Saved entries
....

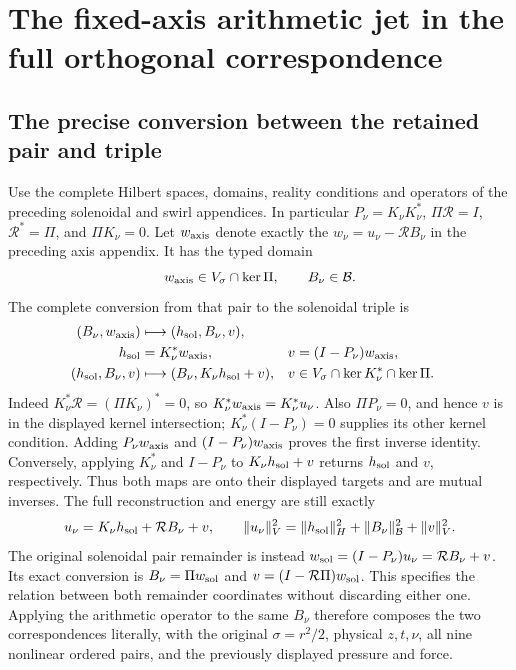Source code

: \section*{The fixed-axis arithmetic jet in the full orthogonal correspondence}

\subsection*{The precise conversion between the retained pair and triple}

Use the complete Hilbert spaces, domains, reality conditions and operators
of the preceding solenoidal and swirl appendices. In particular
\(P_\nu=K_\nu K_\nu^*\), \(\Pi\mathcal R=I\),
\(\mathcal R^*=\Pi\), and \(\Pi K_\nu=0\).
Let \(w_{\rm axis}\) denote exactly the \(w_\nu=u_\nu-\mathcal R B_\nu\)
in the preceding axis appendix. It has the typed domain
\[
 w_{\rm axis}\in V_\sigma\cap\ker\Pi,
 \qquad B_\nu\in\mathcal B.
\]
The complete conversion from that pair to the solenoidal triple is
\begin{align*}
 (B_\nu,w_{\rm axis})&\longmapsto
   (h_{\rm sol},B_\nu,v),\\
 h_{\rm sol}&=K_\nu^*w_{\rm axis},
 &v&=(I-P_\nu)w_{\rm axis},\\
 (h_{\rm sol},B_\nu,v)&\longmapsto
   (B_\nu,K_\nu h_{\rm sol}+v),
 &v&\in V_\sigma\cap\ker K_\nu^*\cap\ker\Pi.
\end{align*}
Indeed \(K_\nu^*\mathcal R=(\Pi K_\nu)^*=0\), so
\(K_\nu^*w_{\rm axis}=K_\nu^*u_\nu\).
Also \(\Pi P_\nu=0\), and hence \(v\) is in the displayed kernel
intersection; \(K_\nu^*(I-P_\nu)=0\) supplies its other kernel condition.
Adding \(P_\nu w_{\rm axis}\) and \((I-P_\nu)w_{\rm axis}\)
proves the first inverse identity. Conversely, applying \(K_\nu^*\)
and \(I-P_\nu\) to \(K_\nu h_{\rm sol}+v\) returns
\(h_{\rm sol}\) and \(v\), respectively. Thus both maps are onto their
displayed targets and are mutual inverses. The full reconstruction and
energy are still exactly
\[
 u_\nu=K_\nu h_{\rm sol}+\mathcal R B_\nu+v,
 \qquad
 \|u_\nu\|_V^2=
 \|h_{\rm sol}\|_H^2+\|B_\nu\|_{\mathcal B}^2+\|v\|_V^2.
\]
The original solenoidal pair remainder is instead
\(w_{\rm sol}=(I-P_\nu)u_\nu=\mathcal R B_\nu+v\).
Its exact conversion is \(B_\nu=\Pi w_{\rm sol}\) and
\(v=(I-\mathcal R\Pi)w_{\rm sol}\).
This specifies the relation between both remainder coordinates without
discarding either one. Applying the arithmetic operator to the same
\(B_\nu\) therefore composes the two correspondences literally, with
the original \(\sigma=r^2/2\), physical \(z,t,\nu\), all nine
nonlinear ordered pairs, and the previously displayed pressure and force.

....

#### [DIRECTIONS]
Retype all entries above verbatim; no pictures belong in the copy.

#### [RESPONSE TO THIS TASK]
Source code

: \section*{The fixed-axis arithmetic jet in the full orthogonal correspondence}

\subsection*{The precise conversion between the retained pair and triple}

Use the complete Hilbert spaces, domains, reality conditions and operators
of the preceding solenoidal and swirl appendices. In particular
\(P_\nu=K_\nu K_\nu^*\), \(\Pi\mathcal R=I\),
\(\mathcal R^*=\Pi\), and \(\Pi K_\nu=0\).
Let \(w_{\rm axis}\) denote exactly the \(w_\nu=u_\nu-\mathcal R B_\nu\)
in the preceding axis appendix. It has the typed domain
\[
 w_{\rm axis}\in V_\sigma\cap\ker\Pi,
 \qquad B_\nu\in\mathcal B.
\]
The complete conversion from that pair to the solenoidal triple is
\begin{align*}
 (B_\nu,w_{\rm axis})&\longmapsto
   (h_{\rm sol},B_\nu,v),\\
 h_{\rm sol}&=K_\nu^*w_{\rm axis},
 &v&=(I-P_\nu)w_{\rm axis},\\
 (h_{\rm sol},B_\nu,v)&\longmapsto
   (B_\nu,K_\nu h_{\rm sol}+v),
 &v&\in V_\sigma\cap\ker K_\nu^*\cap\ker\Pi.
\end{align*}
Indeed \(K_\nu^*\mathcal R=(\Pi K_\nu)^*=0\), so
\(K_\nu^*w_{\rm axis}=K_\nu^*u_\nu\).
Also \(\Pi P_\nu=0\), and hence \(v\) is in the displayed kernel
intersection; \(K_\nu^*(I-P_\nu)=0\) supplies its other kernel condition.
Adding \(P_\nu w_{\rm axis}\) and \((I-P_\nu)w_{\rm axis}\)
proves the first inverse identity. Conversely, applying \(K_\nu^*\)
and \(I-P_\nu\) to \(K_\nu h_{\rm sol}+v\) returns
\(h_{\rm sol}\) and \(v\), respectively. Thus both maps are onto their
displayed targets and are mutual inverses. The full reconstruction and
energy are still exactly
\[
 u_\nu=K_\nu h_{\rm sol}+\mathcal R B_\nu+v,
 \qquad
 \|u_\nu\|_V^2=
 \|h_{\rm sol}\|_H^2+\|B_\nu\|_{\mathcal B}^2+\|v\|_V^2.
\]
The original solenoidal pair remainder is instead
\(w_{\rm sol}=(I-P_\nu)u_\nu=\mathcal R B_\nu+v\).
Its exact conversion is \(B_\nu=\Pi w_{\rm sol}\) and
\(v=(I-\mathcal R\Pi)w_{\rm sol}\).
This specifies the relation between both remainder coordinates without
discarding either one. Applying the arithmetic operator to the same
\(B_\nu\) therefore composes the two correspondences literally, with
the original \(\sigma=r^2/2\), physical \(z,t,\nu\), all nine
nonlinear ordered pairs, and the previously displayed pressure and force.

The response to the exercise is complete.